News Release

Descartes Prize goes to HESS Team

European prize for space exploration with very high-energy radiation

Grant and Award Announcement

Max-Planck-Gesellschaft

The Federal Minister for Education and Research, Annette Schavan, awarded the one million euro prize on Wednesday, together with the EU's Science and Research Commissioner, Janez Potocnik. The award ceremony took place in Brussels at the start of the 7th European Framework Program entitled "Today is future". The H.E.S.S team shares the Descartes Prize with two other international research projects. The European Commission's Descartes Prize is named after the French philosopher and mathematician, Rene Descartes (1596 - 1650) and was awarded for the first time in 2000. The research prize honours scientific teams that have achieved outstanding scientific and technological results in trans-national projects.

The H.E.S.S. team was among the ten finalists in 2006 - however, this year they made it all the way to the winner's podium. The H.E.S.S. project's success story is certainly impressive: fully functional since 2004, the detectors have literally opened up a new window on outer space for scientists. The H.E.S.S. telescopes, with their wide field of vision - equivalent to ten times the surface of the moon - are ideal for discovering new sources of cosmic gamma rays. In just a few months, scientific findings from H.E.S.S. observations have resulted in more than 30 publications in scientific journals, including numerous reports in prominent journals like Nature and Science.

Here is a selection of the key findings:

  • With some of their very first measurements, scientists managed to record the first astronomic image of a supernova shock wave with ultra-high energies. In the process, H.E.S.S. identified, for the first time, the explosion clouds of supernovae as a source of high-energy cosmic rays - in other words, gigantic cosmic particle accelerators.

  • Within a few months, H.E.S.S. had already found eight new sources of high-energy gamma rays at the centre of the Milky Way - almost doubling the number of known sources to that date.

  • H.E.S.S. experiments proved that high-energy cosmic rays at the centre of the Milky Way are more intense than they are in the vicinity of Earth. A possible explanation for this phenomenon could be either a prior supernova or a case of massive particle acceleration by the super-massive black hole at our galaxy’s centre.

  • In October 2006, H.E.S.S. scientists reported the discovery of fast changing, very high-energy gamma radiation from the giant radio galaxy M 87. So far, this is the only radio galaxy that has been proven to emit gamma radiation with energies a trillion times higher that those of visible light.
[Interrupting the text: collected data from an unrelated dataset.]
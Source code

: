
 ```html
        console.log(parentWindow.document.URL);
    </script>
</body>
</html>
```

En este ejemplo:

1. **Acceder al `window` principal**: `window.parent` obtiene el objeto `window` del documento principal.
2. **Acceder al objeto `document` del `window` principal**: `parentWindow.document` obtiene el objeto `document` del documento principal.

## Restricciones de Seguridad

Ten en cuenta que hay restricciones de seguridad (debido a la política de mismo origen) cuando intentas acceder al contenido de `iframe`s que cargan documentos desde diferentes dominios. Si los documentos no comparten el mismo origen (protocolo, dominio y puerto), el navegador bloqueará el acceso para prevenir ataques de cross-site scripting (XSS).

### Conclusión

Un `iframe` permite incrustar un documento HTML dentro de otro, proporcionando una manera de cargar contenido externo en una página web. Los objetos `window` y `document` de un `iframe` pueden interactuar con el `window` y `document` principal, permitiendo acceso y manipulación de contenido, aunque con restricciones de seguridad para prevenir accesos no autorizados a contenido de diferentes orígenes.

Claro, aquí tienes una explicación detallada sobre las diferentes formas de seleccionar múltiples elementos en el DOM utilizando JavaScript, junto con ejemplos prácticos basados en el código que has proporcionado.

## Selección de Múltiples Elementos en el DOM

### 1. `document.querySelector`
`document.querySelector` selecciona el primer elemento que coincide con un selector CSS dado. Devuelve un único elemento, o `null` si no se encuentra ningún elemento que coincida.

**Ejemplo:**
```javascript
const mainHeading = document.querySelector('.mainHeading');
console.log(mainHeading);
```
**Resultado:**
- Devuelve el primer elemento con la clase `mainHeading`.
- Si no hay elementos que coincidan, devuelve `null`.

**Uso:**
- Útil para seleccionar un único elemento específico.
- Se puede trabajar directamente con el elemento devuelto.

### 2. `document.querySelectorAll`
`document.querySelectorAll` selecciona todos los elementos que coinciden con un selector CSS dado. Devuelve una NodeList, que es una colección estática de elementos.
  • In late 2006, the H.E.S.S. telescope was the first ever to identify a regularly pulsing source of gamma radiation in the Milky Way. Previous observations had been limited to 100,000 times smaller energies. The radiation originates from a double-star system with the catalogue name LS 5039, in which a compact body (a neutron star or a black hole) races around a giant blue star on an eccentric orbit in just four days.

All of these discoveries are made possible by a system consisting of four telescopes. H.E.S.S. was constructed by an international team of more than 100 scientists and engineers from Germany, France, England, Ireland, the Czech Republic, Armenia, South Africa and Namibia between 2001 and 2003. The system was officially put into operation in September 2004. With a diameter of 13 meters each, the H.E.S.S. telescopes are the most sensitive measuring instruments available to date for high-energy gamma rays, which are very difficult to detect; even a strong source emits only one radiation quant per month, per square meter into our atmosphere, where it is absorbed. Detecting them directly would therefore require an enormous satellite instrument.

Consequently, the H.E.S.S. telescopes employ a cunning trick: they use the atmosphere as a detection medium. When gamma quants are absorbed, they emit short pulses of what is known as Cherenkov light - a blue light lasting for no more than a few billionths of a second. This light is captured by the H.E.S.S. telescopes' huge mirrors and sensitive photosensors. The scientists then use the data to generate images of astronomical objects in the "light" of high-energy gamma rays.

Outer space surely still has many surprises in store for the H.E.S.S. scientists. The researchers reported their latest discovery a few short weeks ago: a new type of gamma emitter. For the very first time, they were able to assign high-energy gamma rays to a Wolf-Rayet star - a high-mass star at the end of its life, but before its "death" as a supernova.